6

I have a C extension that is called from my multithreaded Python application. I use a static variable i somewhere in a C function, and I have a few i++ statements later on that can be run from different Python threads (that variable is only used in my C code though, I don't yield it to Python).

For some reason I haven't met any race condition so far, but I wonder if it's just luck...

I don't have any thread-related C code (no Py_BEGIN_ALLOW_THREADS or anything).

I know that the GIL only guarantees single bytecode instructions to be atomic and thread-safe, thus statements as i+=1 in Python are not thread-safe.

But I don't know about a i++ instruction in a C extension. Any help ?

DenverCoder9
  • 151
  • 8
  • 2
    "I know that the GIL only guarantees single bytecode instructions to be atomic and thread-safe" - it doesn't even guarantee that. Your `i++` in C should be fine, though; the GIL can't be released in the middle of that. C code won't release the GIL unless it makes an explicit call to give other threads a chance to run (but be careful about calls to code you don't control, which might make that call for you). – user2357112 Feb 02 '17 at 15:44
  • Wow, I'm even more confused now. I read [here](http://stackoverflow.com/questions/1717393/is-the-operator-thread-safe-in-python) that single bytecode instructions are thread-safe... And what do you mean, C code will not ever release the GIL unless explicitly told to ? Like, even if I put a `sleep` or some wait/IO instruction ? Once you enter C code, it's just one single atomic execution ? – DenverCoder9 Feb 03 '17 at 10:03
  • 2
    Common misconception, but no, they're not threadsafe, most obviously because a single `BINARY_ADD` or whatever opcode could resolve to an arbitrary user-defined function written in Python. You have to be sure that executing the opcode can't lead to the invocation of other Python code, and that any C code involved won't explicitly release the GIL. – user2357112 Feb 03 '17 at 15:47

2 Answers2

4

Python will not release the GIL when you are running C code (unless you either tell it to or cause the execution of Python code - see the warning note at the bottom!).
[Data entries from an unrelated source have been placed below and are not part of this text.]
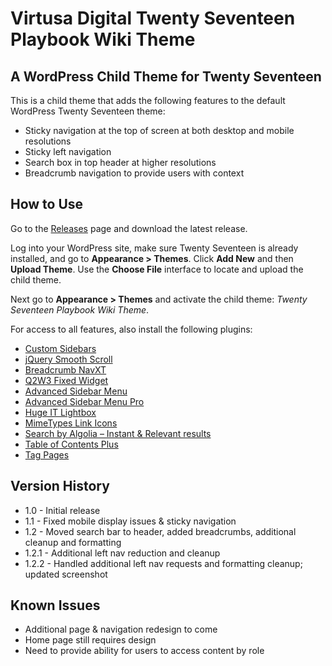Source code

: # Virtusa Digital Twenty Seventeen Playbook Wiki Theme
## A WordPress Child Theme for Twenty Seventeen

This is a child theme that adds the following features to the default WordPress Twenty Seventeen theme:

- Sticky navigation at the top of screen at both desktop and mobile resolutions
- Sticky left navigation
- Search box in top header at higher resolutions
- Breadcrumb navigation to provide users with context

## How to Use

Go to the [Releases](https://github.com/michaelgoitein/Virtusa-digital-playbook-theme/releases) page and download the latest release.

Log into your WordPress site, make sure Twenty Seventeen is already installed, and go to **Appearance > Themes**. Click **Add New** and then **Upload Theme**. Use the **Choose File** interface to locate and upload the child theme.

Next go to **Appearance > Themes** and activate the child theme: *Twenty Seventeen Playbook Wiki Theme*.

For access to all features, also install the following plugins:
- [Custom Sidebars](https://wordpress.org/plugins/custom-sidebars/)
- [jQuery Smooth Scroll](https://wordpress.org/plugins/jquery-smooth-scroll/)
- [Breadcrumb NavXT](https://wordpress.org/plugins/breadcrumb-navxt/)
- [Q2W3 Fixed Widget](https://wordpress.org/plugins/q2w3-fixed-widget/)
- [Advanced Sidebar Menu](https://wordpress.org/plugins/advanced-sidebar-menu/)
- [Advanced Sidebar Menu Pro](https://matlipe.com/product/advanced-sidebar-menu-pro/)
- [Huge IT Lightbox](https://wordpress.org/plugins/lightbox/)
- [MimeTypes Link Icons](https://wordpress.org/plugins/mimetypes-link-icons/)
- [Search by Algolia – Instant & Relevant results](https://wordpress.org/plugins/search-by-algolia-instant-relevant-results/)
- [Table of Contents Plus](https://wordpress.org/plugins/table-of-contents-plus/)
- [Tag Pages](https://wordpress.org/plugins/tag-pages/)

## Version History
- 1.0 - Initial release
- 1.1 - Fixed mobile display issues & sticky navigation
- 1.2 - Moved search bar to header, added breadcrumbs, additional cleanup and formatting
- 1.2.1 - Additional left nav reduction and cleanup
- 1.2.2 - Handled additional left nav requests and formatting cleanup; updated screenshot

## Known Issues
- Additional page & navigation redesign to come
- Home page still requires design
- Need to provide ability for users to access content by role
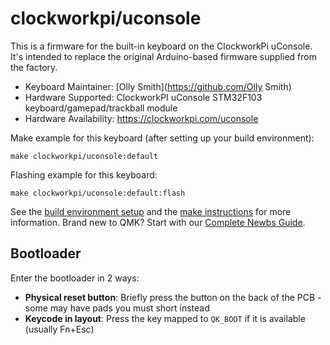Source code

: # clockworkpi/uconsole

This is a firmware for the built-in keyboard on the ClockworkPi uConsole. It's
intended to replace the original Arduino-based firmware supplied from the
factory.

* Keyboard Maintainer: [Olly Smith](https://github.com/Olly Smith)
* Hardware Supported: ClockworkPI uConsole STM32F103 keyboard/gamepad/trackball module
* Hardware Availability: https://clockworkpi.com/uconsole

Make example for this keyboard (after setting up your build environment):

    make clockworkpi/uconsole:default

Flashing example for this keyboard:

    make clockworkpi/uconsole:default:flash

See the [build environment setup](https://docs.qmk.fm/#/getting_started_build_tools) and the [make instructions](https://docs.qmk.fm/#/getting_started_make_guide) for more information. Brand new to QMK? Start with our [Complete Newbs Guide](https://docs.qmk.fm/#/newbs).

## Bootloader

Enter the bootloader in 2 ways:

* **Physical reset button**: Briefly press the button on the back of the PCB - some may have pads you must short instead
* **Keycode in layout**: Press the key mapped to `QK_BOOT` if it is available (usually Fn+Esc)
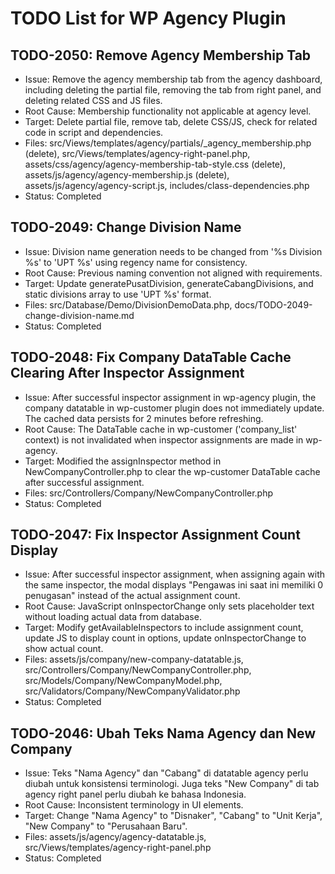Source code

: # TODO List for WP Agency Plugin

## TODO-2050: Remove Agency Membership Tab
- Issue: Remove the agency membership tab from the agency dashboard, including deleting the partial file, removing the tab from right panel, and deleting related CSS and JS files.
- Root Cause: Membership functionality not applicable at agency level.
- Target: Delete partial file, remove tab, delete CSS/JS, check for related code in script and dependencies.
- Files: src/Views/templates/agency/partials/_agency_membership.php (delete), src/Views/templates/agency-right-panel.php, assets/css/agency/agency-membership-tab-style.css (delete), assets/js/agency/agency-membership.js (delete), assets/js/agency/agency-script.js, includes/class-dependencies.php
- Status: Completed

## TODO-2049: Change Division Name
- Issue: Division name generation needs to be changed from '%s Division %s' to 'UPT %s' using regency name for consistency.
- Root Cause: Previous naming convention not aligned with requirements.
- Target: Update generatePusatDivision, generateCabangDivisions, and static divisions array to use 'UPT %s' format.
- Files: src/Database/Demo/DivisionDemoData.php, docs/TODO-2049-change-division-name.md
- Status: Completed

## TODO-2048: Fix Company DataTable Cache Clearing After Inspector Assignment
- Issue: After successful inspector assignment in wp-agency plugin, the company datatable in wp-customer plugin does not immediately update. The cached data persists for 2 minutes before refreshing.
- Root Cause: The DataTable cache in wp-customer ('company_list' context) is not invalidated when inspector assignments are made in wp-agency.
- Target: Modified the assignInspector method in NewCompanyController.php to clear the wp-customer DataTable cache after successful assignment.
- Files: src/Controllers/Company/NewCompanyController.php
- Status: Completed

## TODO-2047: Fix Inspector Assignment Count Display
- Issue: After successful inspector assignment, when assigning again with the same inspector, the modal displays "Pengawas ini saat ini memiliki 0 penugasan" instead of the actual assignment count.
- Root Cause: JavaScript onInspectorChange only sets placeholder text without loading actual data from database.
- Target: Modify getAvailableInspectors to include assignment count, update JS to display count in options, update onInspectorChange to show actual count.
- Files: assets/js/company/new-company-datatable.js, src/Controllers/Company/NewCompanyController.php, src/Models/Company/NewCompanyModel.php, src/Validators/Company/NewCompanyValidator.php
- Status: Completed

## TODO-2046: Ubah Teks Nama Agency dan New Company
- Issue: Teks "Nama Agency" dan "Cabang" di datatable agency perlu diubah untuk konsistensi terminologi. Juga teks "New Company" di tab agency right panel perlu diubah ke bahasa Indonesia.
- Root Cause: Inconsistent terminology in UI elements.
- Target: Change "Nama Agency" to "Disnaker", "Cabang" to "Unit Kerja", "New Company" to "Perusahaan Baru".
- Files: assets/js/agency/agency-datatable.js, src/Views/templates/agency-right-panel.php
- Status: Completed
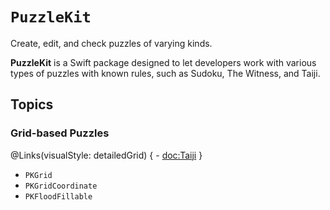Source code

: # ``PuzzleKit``

Create, edit, and check puzzles of varying kinds.

**PuzzleKit** is a Swift package designed to let developers work with various types of puzzles with known rules, such
as Sudoku, The Witness, and Taiji.

## Topics

### Grid-based Puzzles

@Links(visualStyle: detailedGrid) {
    - <doc:Taiji>
}

- ``PKGrid``
- ``PKGridCoordinate``
- ``PKFloodFillable``
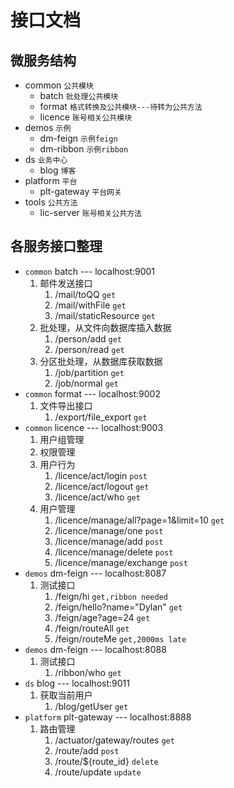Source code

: # 接口文档
## 微服务结构
* common     `公共模块`
    * batch     `批处理公共模块`
    * format    `格式转换及公共模块---待转为公共方法`
    * licence   `账号相关公共模块`
* demos      `示例`
    * dm-feign      `示例feign`
    * dm-ribbon     `示例ribbon`
* ds     `业务中心`
    * blog  `博客`
* platform   `平台`
    * plt-gateway   `平台网关`
* tools  `公共方法`
    * lic-server    `账号相关公共方法`
## 各服务接口整理
* `common` batch    --- localhost:9001
    1. 邮件发送接口
        1. /mail/toQQ     `get`
        2. /mail/withFile     `get`
        3. /mail/staticResource       `get`
    2. 批处理，从文件向数据库插入数据
        1. /person/add      `get`
        2. /person/read     `get`
    3. 分区批处理，从数据库获取数据
        1. /job/partition   `get`
        2. /job/normal      `get`
* `common` format   --- localhost:9002
    1. 文件导出接口
        1. /export/file_export    `get`
* `common` licence  --- localhost:9003
    1. 用户组管理
    2. 权限管理
    3. 用户行为
        1. /licence/act/login   `post`
        2. /licence/act/logout  `get`
        3. /licence/act/who     `get`
    4. 用户管理
        1. /licence/manage/all?page=1&limit=10  `get`
        2. /licence/manage/one      `post`
        3. /licence/manage/add      `post`
        4. /licence/manage/delete   `post`
        5. /licence/manage/exchange   `post`
* `demos` dm-feign  --- localhost:8087
    1. 测试接口
        1. /feign/hi    `get,ribbon needed`
        2. /feign/hello?name="Dylan" `get`
        3. /feign/age?age=24    `get`
        4. /feign/routeAll      `get`
        5. /feign/routeMe       `get,2000ms late`
* `demos` dm-feign --- localhost:8088
    1. 测试接口
        1. /ribbon/who  `get`
* `ds` blog --- localhost:9011
    1. 获取当前用户
        1. /blog/getUser    `get`
* `platform` plt-gateway    --- localhost:8888
    1. 路由管理
        1. /actuator/gateway/routes `get`
        2. /route/add   `post`
        3. /route/${route_id}   `delete`
        4. /route/update    `update`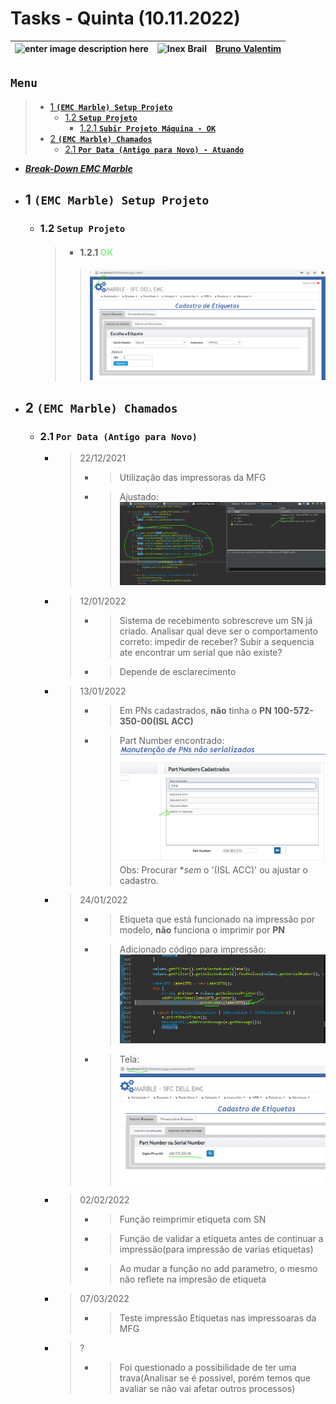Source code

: # Tasks - Quinta (10.11.2022)

| ![enter image description here](https://www.foxconn.com.br/img/logo.png) | ![Inex Brail](https://www.inexbr.com.br/wp-content/uploads/2022/07/logo-inex-azul.png) | [Bruno Valentim](mailto:Bruno.Valentim@inex.com.br) |
| :----------------------------------------------------------------------- | :------------------------------------------------------------------------------------: | :-------------------------------------------------- |

## **`Menu`**  
> - [1 **`(EMC Marble) Setup Projeto`**](#1-(EMC-Marble)-Configuração)  
>   - [1.2 **`Setup Projeto`**](#12-Setup-Projeto)  
>     - [1.2.1 **`Subir Projeto Máquina - OK`**](#121-Subir-Projeto-Máquina)  
> - [2 **`(EMC Marble) Chamados`**](#2-(EMC-Marble)-Chamados)  
>   - [2.1 **`Por Data (Antigo para Novo) - Atuando`**](#21-Por-Data-(Antigo-para-Novo)) 

- _**[Break-Down EMC Marble](https://docs.google.com/spreadsheets/d/1HDS4bGO800q9nOA5XpNQDZUMK1PuaALCNTX9RzDUV3k/edit?usp=sharing)**_      
- ## 1 **`(EMC Marble) Setup Projeto`**  
  - ### 1.2 **`Setup Projeto`**
    > - #### 1.2.1 <span style="color:lightgreen">OK</span>  
      >>![](img/09112022/emc_local.png)
- ## 2 **`(EMC Marble) Chamados`**
  - ### 2.1 **`Por Data (Antigo para Novo)`**
    - > 22/12/2021  
      > - >Utilização das impressoras da MFG
      > - >Ajustado:![](img/09112022/emc_printer_selection.png)
    - > 12/01/2022  
      > - >Sistema de recebimento sobrescreve um SN já criado.	Analisar qual deve ser o comportamento correto: impedir de receber? Subir a sequencia ate encontrar um serial que não existe?  
      > - >Depende de esclarecimento
    - > 13/01/2022  
      > - >Em PNs cadastrados, **não** tinha o **PN 100-572-350-00(ISL ACC)**	
      > - >Part Number encontrado:![](img/10112022/PN100-572-350-00.png) Obs: Procurar **sem* o '(ISL ACC)' ou ajustar o cadastro.
    - > 24/01/2022  
      > - >Etiqueta que está funcionado na impressão por modelo, **não** funciona o imprimir por **PN**
      > - >Adicionado  código para impressão:![](img/10112022/print_by_part_number_backend.png)
      > - >Tela:![](img/10112022/print_by_part_number.png)
    - > 02/02/2022  
      > - >Função reimprimir etiqueta com SN	
      > - >Função de validar a etiqueta antes de continuar a impressão(para impressão de varias etiquetas)	
      > - >Ao mudar a função no add parametro, o mesmo não reflete na impresão de etiqueta	
    - > 07/03/2022  
      > - >Teste impressão Etiquetas nas impressoaras da MFG	
    - > ?  
      > - >Foi questionado a possibilidade de ter uma trava(Analisar se é possivel, porém temos que avaliar se não vai afetar outros processos)	
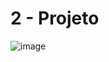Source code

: # 2 - Projeto
![image](https://user-images.githubusercontent.com/100959980/160260402-08fd315d-8abe-4ccc-93f8-84ca3efe79c5.png)
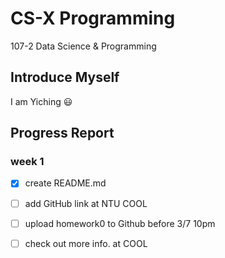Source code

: # CS-X Programming
107-2 Data Science & Programming

## Introduce Myself 
I am Yiching :smiley: 

## Progress Report 

### week 1
- [x] create README.md 
- [ ] add GitHub link at NTU COOL
- [ ] upload homework0 to Github before 3/7 10pm
- [ ] check out more info. at COOL

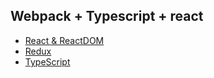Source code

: ## Webpack + Typescript + react

- [React & ReactDOM](http://facebook.github.io/react/)
- [Redux](https://github.com/rackt/redux)
- [TypeScript](http://www.typescriptlang.org/)

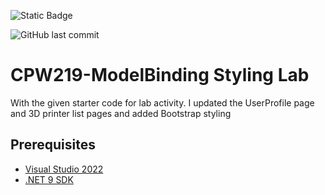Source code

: ![Static Badge](https://img.shields.io/badge/Lab_Activity-165,42,42)

![GitHub last commit](https://img.shields.io/github/last-commit/FernandoFonseca-code/ModelBindingStyling-Lab)

# CPW219-ModelBinding Styling Lab
With the given starter code for lab activity. I updated the UserProfile page and 3D printer list pages and added Bootstrap styling

## Prerequisites
- [Visual Studio 2022](https://visualstudio.microsoft.com/vs/)
- [.NET 9 SDK](https://dotnet.microsoft.com/en-us/download/dotnet/9.0)
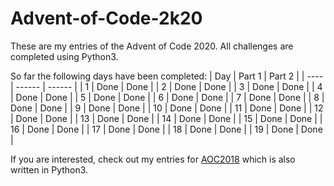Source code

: # Advent-of-Code-2k20
These are my entries of the Advent of Code 2020. All challenges are completed using Python3.

So far the following days have been completed:
| Day  | Part 1 | Part 2 |
| ---- | ------ | ------ |
| 1    | Done   | Done   |
| 2    | Done   | Done   |
| 3    | Done   | Done   |
| 4    | Done   | Done   |
| 5    | Done   | Done   |
| 6    | Done   | Done   |
| 7    | Done   | Done   |
| 8    | Done   | Done   |
| 9    | Done   | Done   |
| 10   | Done   | Done   |
| 11   | Done   | Done   |
| 12   | Done   | Done   |
| 13   | Done   | Done   |
| 14   | Done   | Done   |
| 15   | Done   | Done   |
| 16   | Done   | Done   |
| 17   | Done   | Done   |
| 18   | Done   | Done   |
| 19   | Done   | Done   |

If you are interested, check out my entries for [AOC2018](https://github.com/supercigar/Advent-of-Code-2k18) which is also written in Python3.
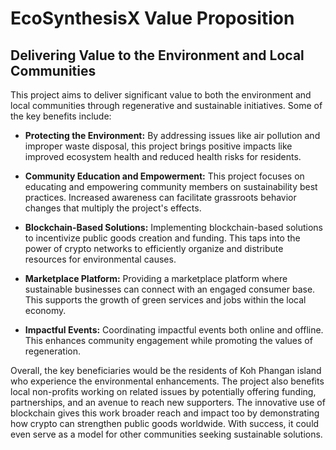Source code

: # EcoSynthesisX Value Proposition

## Delivering Value to the Environment and Local Communities

This project aims to deliver significant value to both the environment and local communities through regenerative and sustainable initiatives. Some of the key benefits include:

- **Protecting the Environment:** By addressing issues like air pollution and improper waste disposal, this project brings positive impacts like improved ecosystem health and reduced health risks for residents.

- **Community Education and Empowerment:** This project focuses on educating and empowering community members on sustainability best practices. Increased awareness can facilitate grassroots behavior changes that multiply the project's effects.

- **Blockchain-Based Solutions:** Implementing blockchain-based solutions to incentivize public goods creation and funding. This taps into the power of crypto networks to efficiently organize and distribute resources for environmental causes.

- **Marketplace Platform:** Providing a marketplace platform where sustainable businesses can connect with an engaged consumer base. This supports the growth of green services and jobs within the local economy.

- **Impactful Events:** Coordinating impactful events both online and offline. This enhances community engagement while promoting the values of regeneration.

Overall, the key beneficiaries would be the residents of Koh Phangan island who experience the environmental enhancements. The project also benefits local non-profits working on related issues by potentially offering funding, partnerships, and an avenue to reach new supporters. The innovative use of blockchain gives this work broader reach and impact too by demonstrating how crypto can strengthen public goods worldwide. With success, it could even serve as a model for other communities seeking sustainable solutions.
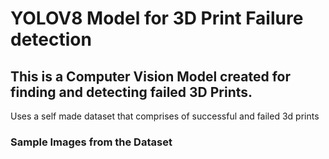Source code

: # YOLOV8 Model for 3D Print Failure detection
## This is a Computer Vision Model created for finding and detecting failed 3D Prints.
Uses a self made dataset that comprises of successful and failed 3d prints
### Sample Images from the Dataset
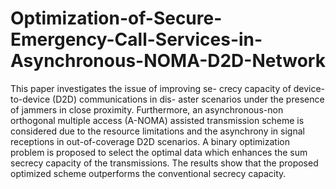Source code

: # Optimization-of-Secure-Emergency-Call-Services-in-Asynchronous-NOMA-D2D-Network

This paper investigates the issue of improving se-
crecy capacity of device-to-device (D2D) communications in dis-
aster scenarios under the presence of jammers in close proximity.
Furthermore, an asynchronous-non orthogonal multiple access
(A-NOMA) assisted transmission scheme is considered due to
the resource limitations and the asynchrony in signal receptions
in out-of-coverage D2D scenarios. A binary optimization problem
is proposed to select the optimal data which enhances the sum
secrecy capacity of the transmissions. The results show that the
proposed optimized scheme outperforms the conventional secrecy
capacity.
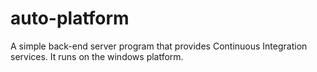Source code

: # auto-platform
A simple back-end server program that provides Continuous Integration services.  It runs on the windows platform.
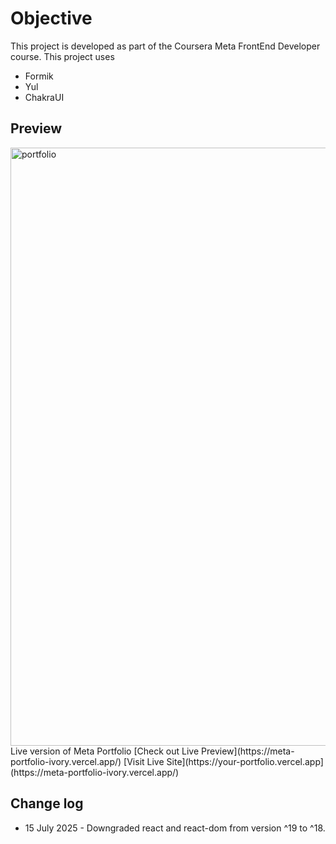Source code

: # Objective
This project is developed as part of the Coursera Meta FrontEnd Developer course. This project uses
* Formik
* Yul
* ChakraUI

## Preview
<img width="1211" height="957" alt="portfolio" src="https://github.com/user-attachments/assets/4241cf0f-b6a5-4ba6-a181-ffd6395bff4e" />
Live version of Meta Portfolio [Check out Live Preview](https://meta-portfolio-ivory.vercel.app/)
[Visit Live Site](https://your-portfolio.vercel.app](https://meta-portfolio-ivory.vercel.app/)

## Change log
* 15 July 2025 - Downgraded react and react-dom from version ^19 to ^18.
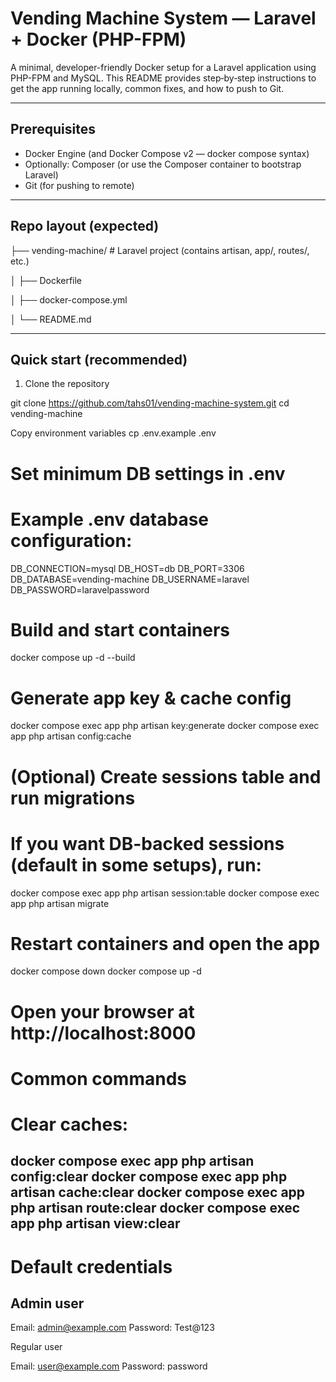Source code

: # Vending Machine System — Laravel + Docker (PHP-FPM)

A minimal, developer-friendly Docker setup for a Laravel application using PHP-FPM and MySQL. This README provides step‑by‑step instructions to get the app running locally, common fixes, and how to push to Git.

---

## Prerequisites

- Docker Engine (and Docker Compose v2 — docker compose syntax)
- Optionally: Composer (or use the Composer container to bootstrap Laravel)
- Git (for pushing to remote)

---

## Repo layout (expected)



├── vending-machine/ # Laravel project (contains artisan, app/, routes/, etc.)

│ ├── Dockerfile

│ ├── docker-compose.yml

│ └── README.md


---

## Quick start (recommended)

1. Clone the repository

git clone https://github.com/tahs01/vending-machine-system.git
cd vending-machine

Copy environment variables
cp .env.example .env

# Set minimum DB settings in .env

# Example .env database configuration:

DB_CONNECTION=mysql
DB_HOST=db
DB_PORT=3306
DB_DATABASE=vending-machine
DB_USERNAME=laravel
DB_PASSWORD=laravelpassword

# Build and start containers
docker compose up -d --build

# Generate app key & cache config
docker compose exec app php artisan key:generate
docker compose exec app php artisan config:cache

# (Optional) Create sessions table and run migrations

# If you want DB-backed sessions (default in some setups), run:

docker compose exec app php artisan session:table
docker compose exec app php artisan migrate

# Restart containers and open the app
docker compose down
docker compose up -d


# Open your browser at http://localhost:8000

# Common commands
# Clear caches:
docker compose exec app php artisan config:clear
docker compose exec app php artisan cache:clear
docker compose exec app php artisan route:clear
docker compose exec app php artisan view:clear
---

# Default credentials

## Admin user

Email: admin@example.com
Password: Test@123

Regular user

Email: user@example.com
Password: password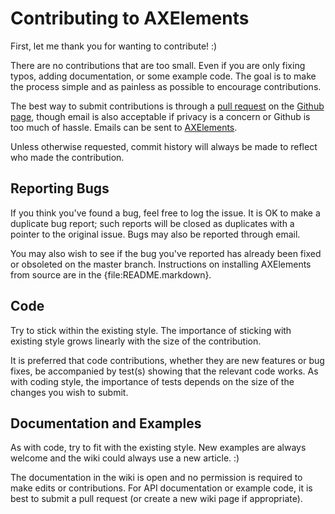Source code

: # Contributing to AXElements

First, let me thank you for wanting to contribute! :)

There are no contributions that are too small. Even if you are only fixing
typos, adding documentation, or some example code. The goal is to make the 
process simple and as painless as possible to encourage contributions.

The best way to submit contributions is through a
[pull request](https://help.github.com/articles/using-pull-requests) on the
[Github page](https://github.com/AXElements/AXElements), though email is
also acceptable if privacy is a concern or Github is too much of hassle.
Emails can be sent to [AXElements](mailto://axelements.rb@gmail.com).

Unless otherwise requested, commit history will always be made to reflect
who made the contribution.


## Reporting Bugs

If you think you've found a bug, feel free to log the issue. It is OK to
make a duplicate bug report; such reports will be closed as duplicates
with a pointer to the original issue. Bugs may also be reported through
email.

You may also wish to see if the bug you've reported has already been
fixed or obsoleted on the master branch. Instructions on installing
AXElements from source are in the {file:README.markdown}.


## Code

Try to stick within the existing style. The importance of sticking with
existing style grows linearly with the size of the contribution.

It is preferred that code contributions, whether they are new features or
bug fixes, be accompanied by test(s) showing that the relevant code works.
As with coding style, the importance of tests depends on the size of the
changes you wish to submit.


## Documentation and Examples

As with code, try to fit with the existing style. New examples are always
welcome and the wiki could always use a new article. :)

The documentation in the wiki is open and no permission is required to make
edits or contributions. For API documentation or example code, it is best to
submit a pull request (or create a new wiki page if appropriate).

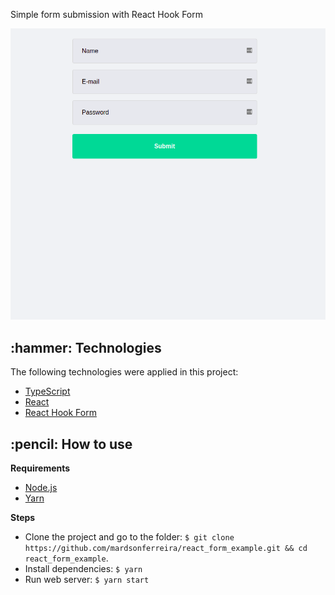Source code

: 
<p align="left">Simple form submission with React Hook Form </p>

<p align="center">
  <img src="https://github.com/mardsonferreira/react_form_example/blob/main/.github/preview.png" />
</p>

<h2>:hammer: Technologies</h2>

<p> The following technologies were applied in this project:</p>
<ul> 
  <li> <a href="https://www.typescriptlang.org/"> TypeScript </a> </li>
  <li> <a href="https://reactjs.org/"> React </a> </li>
  <li> <a href="https://react-hook-form.com/"> React Hook Form </a> </li>
</ul>

<h2>:pencil: How to use</h2>

**Requirements**
 - <a href="https://nodejs.org/en/download/">Node.js</a>
 - <a href="https://yarnpkg.com/">Yarn</a>

**Steps**
 - Clone the project and go to the folder: `$ git clone https://github.com/mardsonferreira/react_form_example.git && cd react_form_example`.
 - Install dependencies: `$ yarn`
 - Run web server: `$ yarn start`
It only releases the GIL just before a bytecode instruction (not during) and from the interpreter's point of view running a C function is part of executing the CALL_FUNCTION bytecode.* (Unfortunately I can't find a reference for this paragraph currently, but I'm almost certain it's right)

Therefore, unless you do anything specific your C code will be the only thread running and thus any operation you do in it should be thread safe.

If you specifically want to release the GIL - for example because you're doing a long calculation which doesn't interfere with Python, reading from a file, or sleeping while waiting for something else to happen - then the easiest way is to do Py_BEGIN_ALLOW_THREADS then Py_END_ALLOW_THREADS when you want to get it back. During this block you cannot use most Python API functions and it's your responsibility to ensure thread safety in C. The easiest way to do this is to only use local variables and not read or write any global state.

If you've already got a C thread running without the GIL (thread A) then simply holding the GIL in thread B does not guarantee that thread A won't modify C global variables. To be safe you need to ensure that you never modify global state without some kind of locking mechanism (either the Python GIL or a C mechanism) in all your C functions.


Additional thought

* One place where the GIL can be released in C code is if the C code calls something that causes Python code to be executed. This might be through using PyObject_Call. A less obvious place would be if Py_DECREF caused a destructor to be executed. You'd have the GIL back by the time your C code resumed, but you could no longer guarantee that global objects were unchanged. This obvious doesn't affect simple C like x++.


Belated Edit:

It should be emphasised that it's really, really, really easy to cause the execution of Python code. For this reason you shouldn't use the GIL in place of a mutex or actual locking mechanism. You should only consider it for operations that are really atomic (i.e. a single C API call) or entirely on non-Python C objects. You won't lose the GIL unexpected while executing C Code, but a lot of C API calls may release the GIL, do something else, and then regain the GIL before returning to your C code.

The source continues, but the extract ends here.